As I write this post, the lyrics of Roger Waters wash over me:

And if the cloud bursts, thunder in your ear
You shout and no one seems to hear.
And if the band you're in starts playing different tunes
I'll see you on the dark side of the moon.

It is quite ironic that these words, (from the song Brain Damage, on Pink Floyd's Dark Side of the Moon), seem to so easily link to the insanity that I have seen from afar related to Tamil Unicode - New Encoding (TUNE).

You can see the introduction page for Tamil Virtual University's Request For Comments here.

What this standard amounts to is an attempted re-encoding of the Tamil script using Unicode's PUA (Private Use Area) in an attempt to make Tamil into a simple script (rather than a comple one), to build collation support directly into the order of the code points in the encoding, to encourage ISV's like Adobe to support Tamil.

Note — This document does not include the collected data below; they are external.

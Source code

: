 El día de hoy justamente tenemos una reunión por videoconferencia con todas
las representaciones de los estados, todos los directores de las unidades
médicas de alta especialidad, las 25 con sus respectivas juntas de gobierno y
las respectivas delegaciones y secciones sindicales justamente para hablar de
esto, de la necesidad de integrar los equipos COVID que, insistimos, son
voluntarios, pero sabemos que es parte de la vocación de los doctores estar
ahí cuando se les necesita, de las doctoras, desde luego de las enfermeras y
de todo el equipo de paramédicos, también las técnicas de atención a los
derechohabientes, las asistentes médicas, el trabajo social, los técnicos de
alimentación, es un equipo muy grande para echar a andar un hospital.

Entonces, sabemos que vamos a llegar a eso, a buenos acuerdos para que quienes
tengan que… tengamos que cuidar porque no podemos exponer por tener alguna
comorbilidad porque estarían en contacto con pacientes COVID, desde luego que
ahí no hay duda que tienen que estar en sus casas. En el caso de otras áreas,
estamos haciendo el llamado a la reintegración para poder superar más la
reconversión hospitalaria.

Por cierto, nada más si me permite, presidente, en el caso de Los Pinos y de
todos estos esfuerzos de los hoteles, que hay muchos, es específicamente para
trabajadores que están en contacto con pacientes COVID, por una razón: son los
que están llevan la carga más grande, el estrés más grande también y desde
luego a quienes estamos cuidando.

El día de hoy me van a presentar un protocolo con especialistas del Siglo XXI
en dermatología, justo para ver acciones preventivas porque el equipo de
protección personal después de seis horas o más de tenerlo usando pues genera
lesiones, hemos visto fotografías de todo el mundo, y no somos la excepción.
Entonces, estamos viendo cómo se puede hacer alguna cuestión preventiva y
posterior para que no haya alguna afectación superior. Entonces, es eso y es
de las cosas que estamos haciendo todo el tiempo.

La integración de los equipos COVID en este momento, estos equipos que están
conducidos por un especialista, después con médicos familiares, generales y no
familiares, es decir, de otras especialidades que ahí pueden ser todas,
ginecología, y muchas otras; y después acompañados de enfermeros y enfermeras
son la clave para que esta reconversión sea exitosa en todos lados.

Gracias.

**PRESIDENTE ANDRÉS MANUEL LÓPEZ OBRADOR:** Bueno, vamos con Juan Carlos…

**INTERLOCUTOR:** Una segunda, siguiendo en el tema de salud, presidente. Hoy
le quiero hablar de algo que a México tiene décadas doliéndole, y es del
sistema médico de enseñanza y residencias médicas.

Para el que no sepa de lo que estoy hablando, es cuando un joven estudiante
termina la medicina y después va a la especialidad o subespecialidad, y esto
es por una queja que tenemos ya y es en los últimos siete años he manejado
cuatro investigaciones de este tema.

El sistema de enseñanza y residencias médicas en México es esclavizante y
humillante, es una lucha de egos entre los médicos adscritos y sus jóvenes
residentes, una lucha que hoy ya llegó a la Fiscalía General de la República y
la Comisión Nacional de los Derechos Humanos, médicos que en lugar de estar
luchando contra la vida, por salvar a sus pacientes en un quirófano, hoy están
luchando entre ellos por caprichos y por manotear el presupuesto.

The fact that this ignores the rules in Unicode related to the re-encoding of scripts that already exist, the fact that collation is never designed as a part of the order of code points in any language (even English!), the fact that INFITT (the INternational Forum for Information Technology in Tamil) and it's 'WG02' Unicode working group (of which I am a member along with several native Tamil speakers from around the world) is on record as disagreeing with the bulk of the claims and assertions made by TUNE supporters, the fact that the Unicode Technical Committee is on record as considering many of the fundamental aspects of TUNE to be entirely unsupportable -- all of these things are ignored.

After WG02 made its feelings clear on the matter, the TUNE supporters had their own working group created (WG08) and although I am officially the liaison between INFITT and Unicode, have never been given any communication related to TUNE to present to the Unicode Consortium (I have been told this is due to my obvious bias against TUNE, though no one from WG08 has communicated to Unicode through other means, either).

So yes it is a request for comments, but one in which if the comments are negative, the commenter can expect little more than to be ignored, or dismissed due to bias.

So there are two kinds of people here -- those who agree with TUNE, and those who are wrong.... :-(

Tamil Nadu has had a similar appoach to 8-bit standards, where they rejected the TSCII standard that was widely used outside of Tamil Nadu and instead formulated their own TAB/TAM standards. Historically their recent efforts in areas such as encodings and keyboards have not been as well received by members of the Tamil Diaspora as other orthographic changes in the language and script in the last 30-35 years.

Anyway, back to being out of TUNE. :-)

For those who are in Tamil Nadu:

"...TVU is organizing a one day conference for obtaining the public opinion and to deliberate on the comments received. The proposed one day conference will have an inaugural session, a session for open discussion in the forenoon. The conference will be held in the Clive Hall at Taj Coromondal Hotel., Nungambakkam during 9.30 a.m. on 2nd September 2006."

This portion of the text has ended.